The problem = Each line of the records below that holds "subsubsection" should be returned.

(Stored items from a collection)
***
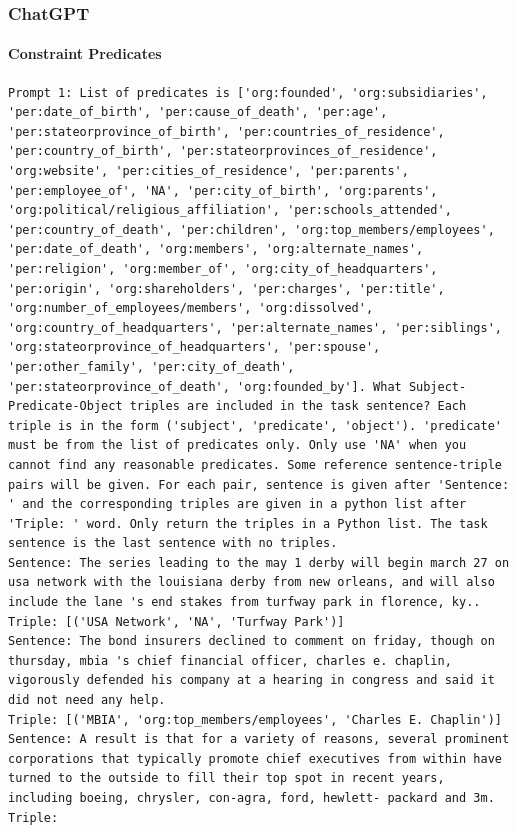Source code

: \documentclass{article}
\begin{document}
\subsubsection{ChatGPT}
\paragraph{Constraint Predicates}
\begin{lstlisting}
Prompt 1: List of predicates is ['org:founded', 'org:subsidiaries', 'per:date_of_birth', 'per:cause_of_death', 'per:age', 'per:stateorprovince_of_birth', 'per:countries_of_residence', 'per:country_of_birth', 'per:stateorprovinces_of_residence', 'org:website', 'per:cities_of_residence', 'per:parents', 'per:employee_of', 'NA', 'per:city_of_birth', 'org:parents', 'org:political/religious_affiliation', 'per:schools_attended', 'per:country_of_death', 'per:children', 'org:top_members/employees', 'per:date_of_death', 'org:members', 'org:alternate_names', 'per:religion', 'org:member_of', 'org:city_of_headquarters', 'per:origin', 'org:shareholders', 'per:charges', 'per:title', 'org:number_of_employees/members', 'org:dissolved', 'org:country_of_headquarters', 'per:alternate_names', 'per:siblings', 'org:stateorprovince_of_headquarters', 'per:spouse', 'per:other_family', 'per:city_of_death', 'per:stateorprovince_of_death', 'org:founded_by']. What Subject-Predicate-Object triples are included in the task sentence? Each triple is in the form ('subject', 'predicate', 'object'). 'predicate' must be from the list of predicates only. Only use 'NA' when you cannot find any reasonable predicates. Some reference sentence-triple pairs will be given. For each pair, sentence is given after 'Sentence: ' and the corresponding triples are given in a python list after 'Triple: ' word. Only return the triples in a Python list. The task sentence is the last sentence with no triples.
Sentence: The series leading to the may 1 derby will begin march 27 on usa network with the louisiana derby from new orleans, and will also include the lane 's end stakes from turfway park in florence, ky.. 
Triple: [('USA Network', 'NA', 'Turfway Park')]
Sentence: The bond insurers declined to comment on friday, though on thursday, mbia 's chief financial officer, charles e. chaplin, vigorously defended his company at a hearing in congress and said it did not need any help. 
Triple: [('MBIA', 'org:top_members/employees', 'Charles E. Chaplin')]
Sentence: A result is that for a variety of reasons, several prominent corporations that typically promote chief executives from within have turned to the outside to fill their top spot in recent years, including boeing, chrysler, con-agra, ford, hewlett- packard and 3m. 
Triple:


\end{lstlisting}
\end{document}
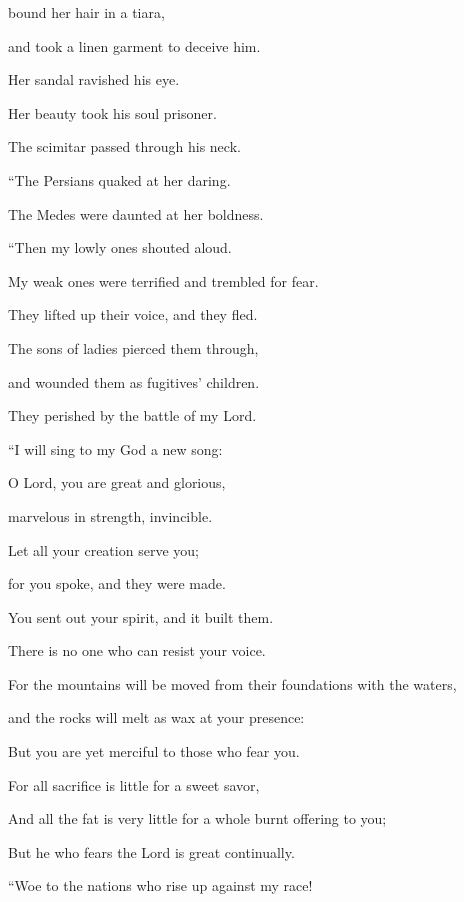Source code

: {\par }{\QB bound her hair in a tiara,
\par }{\QB and took a linen garment to deceive him.
\par }{\Q {}Her sandal ravished his eye.
\par }{\QB Her beauty took his soul prisoner.
\par }{\QB The scimitar passed through his neck.
\par }{\Q {}“The Persians quaked at her daring.
\par }{\QB The Medes were daunted at her boldness.
\par }{\BB \par }{\Q {}“Then my lowly ones shouted aloud.
\par }{\QB My weak ones were terrified and trembled for fear.
\par }{\QB They lifted up their voice, and they fled.
\par }{\Q {}The sons of ladies pierced them through,
\par }{\QB and wounded them as fugitives’ children.
\par }{\QB They perished by the battle of my Lord.
\par }{\BB \par }{\Q {}“I will sing to my God a new song:
\par }{\QB O Lord, you are great and glorious,
\par }{\QB marvelous in strength, invincible.
\par }{\Q {}Let all your creation serve you;
\par }{\QB for you spoke, and they were made.
\par }{\Q You sent out your spirit, and it built them.
\par }{\QB There is no one who can resist your voice.
\par }{\Q {}For the mountains will be moved from their foundations with the waters,
\par }{\QB and the rocks will melt as wax at your presence:
\par }{\QB But you are yet merciful to those who fear you.
\par }{\Q {}For all sacrifice is little for a sweet savor,
\par }{\QB And all the fat is very little for a whole burnt offering to you;
\par }{\QB But he who fears the Lord is great continually.
\par }{\BB \par }{\Q {}“Woe to the nations who rise up against my race!
}
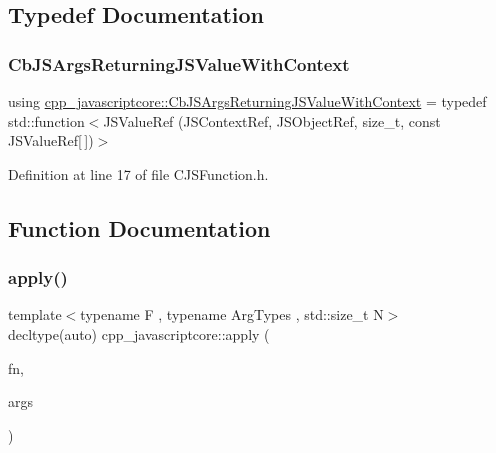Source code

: \subsection{Typedef Documentation}
\mbox{\label{namespacecpp__javascriptcore_ade392e059225cd35b14b1b7efb9d5a5b}} 
\subsubsection{\texorpdfstring{Cb\+J\+S\+Args\+Returning\+J\+S\+Value\+With\+Context}{CbJSArgsReturningJSValueWithContext}}
{\footnotesize\ttfamily using \mbox{\hyperlink{namespacecpp__javascriptcore_ade392e059225cd35b14b1b7efb9d5a5b}{cpp\+\_\+javascriptcore\+::\+Cb\+J\+S\+Args\+Returning\+J\+S\+Value\+With\+Context}} = typedef std\+::function$<$J\+S\+Value\+Ref (J\+S\+Context\+Ref, J\+S\+Object\+Ref, size\+\_\+t, const J\+S\+Value\+Ref\mbox{[}$\,$\mbox{]})$>$}



Definition at line 17 of file C\+J\+S\+Function.\+h.



\subsection{Function Documentation}
\mbox{\label{namespacecpp__javascriptcore_ae99580d5a07367766396914230c5cb4a}} 
\subsubsection{\texorpdfstring{apply()}{apply()}}
{\footnotesize\ttfamily template$<$typename F , typename Arg\+Types , std\+::size\+\_\+t N$>$ \\
decltype(auto) cpp\+\_\+javascriptcore\+::apply (\begin{DoxyParamCaption}\item[{F}]{fn,  }\item[{Arg\+Types \&}]{args }\end{DoxyParamCaption})}



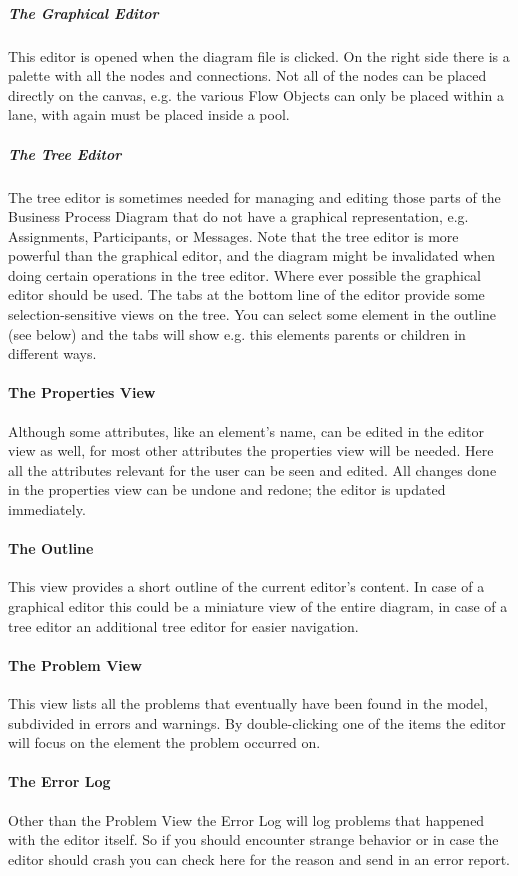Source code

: \subparagraph*{The Graphical Editor}
This editor is opened when the diagram file is clicked. On the right side there is a palette with all the nodes and connections. Not all of the nodes can be placed directly on the canvas, e.g. the various Flow Objects can only be placed within a lane, with again must be placed inside a pool.

\subparagraph*{The Tree Editor}
The tree editor is sometimes needed for managing and editing those parts of the Business Process Diagram that do not have a graphical representation, e.g. Assignments, Participants, or Messages. Note that the tree editor is more powerful than the graphical editor, and the diagram might be invalidated when doing certain operations in the tree editor. Where ever possible the graphical editor should be used. The tabs at the bottom line of the editor provide some selection-sensitive views on the tree. You can select some element in the outline (see below) and the tabs will show e.g. this elements parents or children in different ways.

\paragraph*{The Properties View}
Although some attributes, like an element's name, can be edited in the editor view as well, for most other attributes the properties view will be needed. Here all the attributes relevant for the user can be seen and edited. All changes done in the properties view can be undone and redone; the editor is updated immediately.

\paragraph*{The Outline}
This view provides a short outline of the current editor's content. In case of a graphical editor this could be a miniature view of the entire diagram, in case of a tree editor an additional tree editor for easier navigation. 

\paragraph*{The Problem View}
This view lists all the problems that eventually have been found in the model, subdivided in errors and warnings. By double-clicking one of the items the editor will focus on the element the problem occurred on.

\paragraph*{The Error Log}
Other than the Problem View the Error Log will log problems that happened with the editor itself. So if you should encounter strange behavior or in case the editor should crash you can check here for the reason and send in an error report.



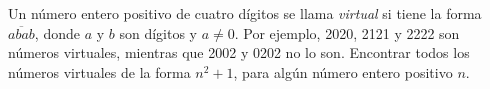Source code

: Un número entero positivo de cuatro dígitos se llama \textit{virtual} si tiene la forma $\overline{abab}$, donde $a$ y $b$ son dígitos y $a \neq 0$. Por ejemplo, 2020, 2121 y 2222 son números virtuales, mientras que 2002 y 0202 no lo son. Encontrar todos los números virtuales de la forma $n^2+1$, para algún número entero positivo $n$.
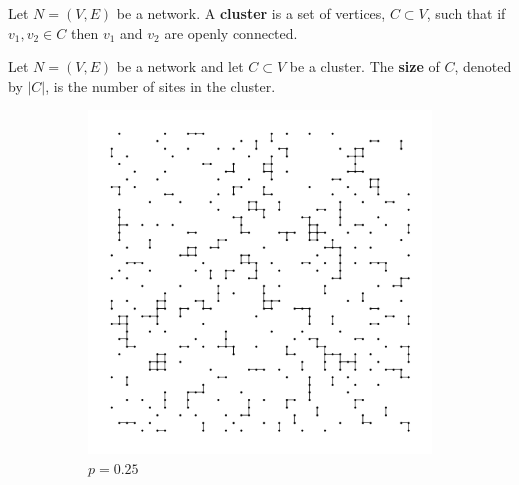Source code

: \begin{definition}\label{def:cluster}
  Let $N=(V, E)$ be a network. A \textbf{cluster} is a set of vertices, $C \subset V$, such that if $v_1, v_2 \in C$ then $v_1$ and $v_2$ are openly connected.
\end{definition}

\begin{definition}\label{def:cluster size}
  Let $N=(V, E)$ be a network and let $C \subset V$ be a cluster. The \textbf{size} of $C$, denoted by $|C|$, is the number of sites in the cluster.
\end{definition}

\begin{figure}[p]
  \centering
  \begin{subfigure}[b]{0.45\textwidth}
    \centering
    \includegraphics[width=\textwidth]{1/percolation1}
    \caption{$p=0.25$}
    \label{fig:p=0.25}
  \end{subfigure}
  \hfill
  \begin{subfigure}[b]{0.45\textwidth}
    \centering

\end{subfigure}
\end{figure}

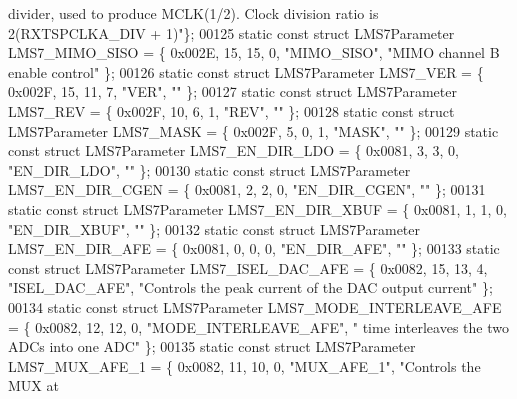 \begin{DoxyCode}
{       divider, used to produce MCLK(1/2). Clock division ratio is 2(RXTSPCLKA\_DIV + 1)"}\};
00125 \textcolor{keyword}{static} \textcolor{keyword}{const} \textcolor{keyword}{struct }LMS7Parameter LMS7_MIMO_SISO = \{ 0x002E, 15, 15, 0, \textcolor{stringliteral}{"MIMO\_SISO"}, \textcolor{stringliteral}{"MIMO channel B enable
       control"} \};
00126 \textcolor{keyword}{static} \textcolor{keyword}{const} \textcolor{keyword}{struct }LMS7Parameter LMS7_VER = \{ 0x002F, 15, 11, 7, \textcolor{stringliteral}{"VER"}, \textcolor{stringliteral}{""} \};
00127 \textcolor{keyword}{static} \textcolor{keyword}{const} \textcolor{keyword}{struct }LMS7Parameter LMS7_REV = \{ 0x002F, 10, 6, 1, \textcolor{stringliteral}{"REV"}, \textcolor{stringliteral}{""} \};
00128 \textcolor{keyword}{static} \textcolor{keyword}{const} \textcolor{keyword}{struct }LMS7Parameter LMS7_MASK = \{ 0x002F, 5, 0, 1, \textcolor{stringliteral}{"MASK"}, \textcolor{stringliteral}{""} \};
00129 \textcolor{keyword}{static} \textcolor{keyword}{const} \textcolor{keyword}{struct }LMS7Parameter LMS7_EN_DIR_LDO = \{ 0x0081, 3, 3, 0, \textcolor{stringliteral}{"EN\_DIR\_LDO"}, \textcolor{stringliteral}{""} \};
00130 \textcolor{keyword}{static} \textcolor{keyword}{const} \textcolor{keyword}{struct }LMS7Parameter LMS7_EN_DIR_CGEN = \{ 0x0081, 2, 2, 0, \textcolor{stringliteral}{"EN\_DIR\_CGEN"}, \textcolor{stringliteral}{""} \};
00131 \textcolor{keyword}{static} \textcolor{keyword}{const} \textcolor{keyword}{struct }LMS7Parameter LMS7_EN_DIR_XBUF = \{ 0x0081, 1, 1, 0, \textcolor{stringliteral}{"EN\_DIR\_XBUF"}, \textcolor{stringliteral}{""} \};
00132 \textcolor{keyword}{static} \textcolor{keyword}{const} \textcolor{keyword}{struct }LMS7Parameter LMS7_EN_DIR_AFE = \{ 0x0081, 0, 0, 0, \textcolor{stringliteral}{"EN\_DIR\_AFE"}, \textcolor{stringliteral}{""} \};
00133 \textcolor{keyword}{static} \textcolor{keyword}{const} \textcolor{keyword}{struct }LMS7Parameter LMS7_ISEL_DAC_AFE = \{ 0x0082, 15, 13, 4, \textcolor{stringliteral}{"ISEL\_DAC\_AFE"}, \textcolor{stringliteral}{"Controls the
       peak current of the DAC output current"} \};
00134 \textcolor{keyword}{static} \textcolor{keyword}{const} \textcolor{keyword}{struct }LMS7Parameter LMS7_MODE_INTERLEAVE_AFE = \{ 0x0082, 12, 12, 0, \textcolor{stringliteral}{"MODE\_INTERLEAVE\_AFE"}, \textcolor{stringliteral}{"
      time interleaves the two ADCs into one ADC"} \};
00135 \textcolor{keyword}{static} \textcolor{keyword}{const} \textcolor{keyword}{struct }LMS7Parameter LMS7_MUX_AFE_1 = \{ 0x0082, 11, 10, 0, \textcolor{stringliteral}{"MUX\_AFE\_1"}, \textcolor{stringliteral}{"Controls the MUX at
}
\end{DoxyCode}

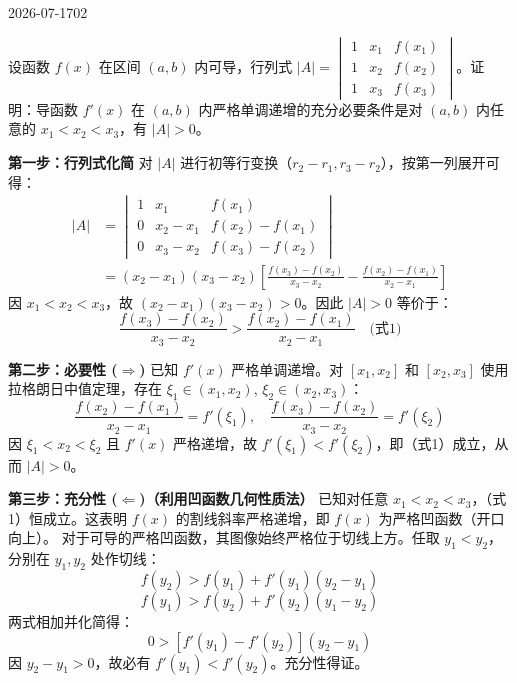 \begin{mistake}{2026-07-17}{02}

\begin{problemcontent}
设函数 \(f(x)\) 在区间 \((a,b)\) 内可导，行列式 \(|A| = \begin{vmatrix} 1 & x_1 & f(x_1) \\ 1 & x_2 & f(x_2) \\ 1 & x_3 & f(x_3) \end{vmatrix}\)。证明：导函数 \(f'(x)\) 在 \((a,b)\) 内严格单调递增的充分必要条件是对 \((a,b)\) 内任意的 \(x_1 < x_2 < x_3\)，有 \(|A| > 0\)。
\end{problemcontent}

\begin{solutioncontent}
\textbf{第一步：行列式化简}
对 \(|A|\) 进行初等行变换（\(r_2 - r_1, r_3 - r_2\)），按第一列展开可得：
\[
\begin{aligned}
|A| &= \begin{vmatrix} 1 & x_1 & f(x_1) \\ 0 & x_2-x_1 & f(x_2)-f(x_1) \\ 0 & x_3-x_2 & f(x_3)-f(x_2) \end{vmatrix} \\
    &= (x_2-x_1)(x_3-x_2) \left[ \frac{f(x_3)-f(x_2)}{x_3-x_2} - \frac{f(x_2)-f(x_1)}{x_2-x_1} \right]
\end{aligned}
\]
因 \(x_1 < x_2 < x_3\)，故 \((x_2-x_1)(x_3-x_2) > 0\)。因此 \(|A| > 0\) 等价于：
\[ \frac{f(x_3)-f(x_2)}{x_3-x_2} > \frac{f(x_2)-f(x_1)}{x_2-x_1} \quad \text{(式1)} \]

\textbf{第二步：必要性 (\(\Rightarrow\))}
已知 \(f'(x)\) 严格单调递增。对 \([x_1, x_2]\) 和 \([x_2, x_3]\) 使用拉格朗日中值定理，存在 \(\xi_1 \in (x_1, x_2)\), \(\xi_2 \in (x_2, x_3)\)：
\[ \frac{f(x_2)-f(x_1)}{x_2-x_1} = f'(\xi_1), \quad \frac{f(x_3)-f(x_2)}{x_3-x_2} = f'(\xi_2) \]
因 \(\xi_1 < x_2 < \xi_2\) 且 \(f'(x)\) 严格递增，故 \(f'(\xi_1) < f'(\xi_2)\)，即（式1）成立，从而 \(|A| > 0\)。

\textbf{第三步：充分性 (\(\Leftarrow\))（利用凹函数几何性质法）}
已知对任意 \(x_1 < x_2 < x_3\)，（式1）恒成立。这表明 \(f(x)\) 的割线斜率严格递增，即 \(f(x)\) 为严格凹函数（开口向上）。
对于可导的严格凹函数，其图像始终严格位于切线上方。任取 \(y_1 < y_2\)，分别在 \(y_1, y_2\) 处作切线：
\[ f(y_2) > f(y_1) + f'(y_1)(y_2 - y_1) \]
\[ f(y_1) > f(y_2) + f'(y_2)(y_1 - y_2) \]
两式相加并化简得：
\[ 0 > [f'(y_1) - f'(y_2)](y_2 - y_1) \]
因 \(y_2 - y_1 > 0\)，故必有 \(f'(y_1) < f'(y_2)\)。充分性得证。
\end{solutioncontent}


\end{mistake}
***
Response for this exercise =
\subsubsection{ChatGPT}
\subsubsection{\texorpdfstring{Cb\+J\+S\+Args\+Returning\+J\+S\+Value\+With\+Context}{CbJSArgsReturningJSValueWithContext}}
\subsubsection{\texorpdfstring{apply()}{apply()}}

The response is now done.